Special exhibition April 6th-June 9th, 2014
Adolph Friedländer – king of lithography
People, animals and sensations – in a time without movie theaters, public broadcasting or television, posters were the most modern and effective means of mass advertising. Hamburg-based Adolph Friedländer was one of the best-known lithographers of the late 19th century. Friedländer’s printing company produced more than 9,000 posters between 1872 and 1935, most of which advertised zoos, circus artists and music halls. Among his customers were the Hagenbeck Circus and the Schichtl Puppet Theatre and Music Hall.
The Lübeck Museum of Theatre Puppets possesses some of these posters for the Schichtl Puppet Theatre. 110 years after Friedländer’s death, who has been dubbed king of lithography, these posters will be on display in our special exhibition together with a selection of various posters for circuses and fairs.
What to expect from the exhibition
Friedländer’s posters give testimony of a time exuberantly elated and dramatically moved by many novelties and sensations. The posters glisten in the most colorful variations of the attractions, curiosities and rarities they advertise and bring to life the long gone aspects of contemporary circus history. When the posters were produced in the early 20th century, aerialists, jugglers, sword-swallowers, magicians and other artists were the fairs’ sensations. Giants, obese and people with hypertrichosis – i.e. abnormal hair growth – were displayed as freaks; flea circuses and puppet theatres toured the country.

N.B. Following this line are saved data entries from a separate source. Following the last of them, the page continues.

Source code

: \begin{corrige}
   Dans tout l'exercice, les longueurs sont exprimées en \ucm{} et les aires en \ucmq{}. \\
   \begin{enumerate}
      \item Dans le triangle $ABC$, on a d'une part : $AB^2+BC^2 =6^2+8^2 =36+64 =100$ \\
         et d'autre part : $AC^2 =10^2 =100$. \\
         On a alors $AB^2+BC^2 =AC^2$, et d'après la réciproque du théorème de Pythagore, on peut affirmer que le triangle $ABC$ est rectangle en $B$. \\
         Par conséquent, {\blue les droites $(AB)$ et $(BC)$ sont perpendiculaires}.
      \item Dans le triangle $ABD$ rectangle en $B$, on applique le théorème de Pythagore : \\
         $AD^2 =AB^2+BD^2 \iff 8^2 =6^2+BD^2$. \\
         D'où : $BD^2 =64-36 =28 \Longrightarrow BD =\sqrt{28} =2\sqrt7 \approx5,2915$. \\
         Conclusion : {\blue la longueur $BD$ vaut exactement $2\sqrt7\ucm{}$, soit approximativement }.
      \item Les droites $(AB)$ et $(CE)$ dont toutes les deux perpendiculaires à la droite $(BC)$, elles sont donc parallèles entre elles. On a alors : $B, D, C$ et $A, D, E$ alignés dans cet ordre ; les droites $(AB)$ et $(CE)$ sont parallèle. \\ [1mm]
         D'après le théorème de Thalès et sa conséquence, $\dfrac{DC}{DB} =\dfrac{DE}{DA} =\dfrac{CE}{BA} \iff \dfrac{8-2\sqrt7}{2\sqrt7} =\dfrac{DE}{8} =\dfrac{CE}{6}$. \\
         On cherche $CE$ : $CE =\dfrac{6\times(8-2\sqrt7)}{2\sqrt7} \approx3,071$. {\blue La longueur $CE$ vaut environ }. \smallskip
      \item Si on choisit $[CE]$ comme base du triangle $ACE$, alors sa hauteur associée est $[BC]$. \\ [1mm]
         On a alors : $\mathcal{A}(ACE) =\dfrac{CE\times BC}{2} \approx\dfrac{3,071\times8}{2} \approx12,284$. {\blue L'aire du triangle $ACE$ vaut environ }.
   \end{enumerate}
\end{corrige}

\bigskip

Our exhibition features posters from five decades, among them historical lithographies for the puppet theatre dynasty of the Schichtl family from 1883 till 1912, as well as selected posters for the Hagenbeck Circus. These posters create a festive atmosphere and bring the colorful world of circuses, zoos and music halls back to life.
Guided tours of the exhibition: April 25, May 23, June 6 at 3 p.m. with art historian Martin Gosch
Workshops “Graphic Drawing Techniques”: At Kunstschule der Gemeinnützigen every Tuesday 7:30-9:00 p.m. and every other Friday at 9:30 a.m.-12:30 p.m. More information at www.kunstschule-luebeck.de
Insights into the history of Friedländer’s printing company
After his apprenticeship at his father’s stone printing company, Adolph Friedländer set up his own business at Thalstrasse 22 in Hamburg-St. Pauli in 1872, printing labels for grocery stores and delicatessen shops. The abundance of music halls, musical comedies and beer halls in the neighborhood of his company soon inspired him to specialize in the far more intricate printing of lithographies.

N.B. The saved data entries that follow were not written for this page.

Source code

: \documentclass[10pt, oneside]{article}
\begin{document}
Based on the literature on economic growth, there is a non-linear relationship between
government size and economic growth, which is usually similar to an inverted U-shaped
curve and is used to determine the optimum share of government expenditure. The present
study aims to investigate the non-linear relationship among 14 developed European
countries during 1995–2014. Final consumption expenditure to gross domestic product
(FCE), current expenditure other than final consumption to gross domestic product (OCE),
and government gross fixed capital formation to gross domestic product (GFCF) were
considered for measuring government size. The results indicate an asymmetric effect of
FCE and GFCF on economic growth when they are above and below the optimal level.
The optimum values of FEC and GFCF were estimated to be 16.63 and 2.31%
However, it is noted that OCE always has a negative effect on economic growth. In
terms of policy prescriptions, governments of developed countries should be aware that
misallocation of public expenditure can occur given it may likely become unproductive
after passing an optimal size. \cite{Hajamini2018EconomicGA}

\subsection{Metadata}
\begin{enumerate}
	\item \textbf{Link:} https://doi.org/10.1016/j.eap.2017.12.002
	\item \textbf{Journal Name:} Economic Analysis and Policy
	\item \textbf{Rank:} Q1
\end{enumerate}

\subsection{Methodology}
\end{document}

A Hamburg printing company conquers the world
Exceptional artisanal skill and the high quality of the colored prints helped Friedländer’s business to become recognized as one of the most significant lithographical printing companies for circus, artist, and music hall posters in Europe in late 19th and early 20th century. Friedländer soon became so successful that he was nicknamed “King of Artist Lithographies.” Almost all of the renowned circuses in Germany at least once ordered posters from his company. Friedländer’s clients came from all parts of Europe, the Middle and Far East and the Americas. Some became regular customers such as Circus Althoff, Circus Busch, and Circus Hagenbeck.
major order from Carl Hagenbeck of posters advertising a show of Sinhala people and a Kalmyk caravan helped Friedländer to his break-through in 1883/1884. The business connection between the two men evolved into a friendship which was continued by their sons. Hagenbeck was one of the last customers of Friedländer’s printing company during the Third Reich, when customers became scarce for the Jewish printer.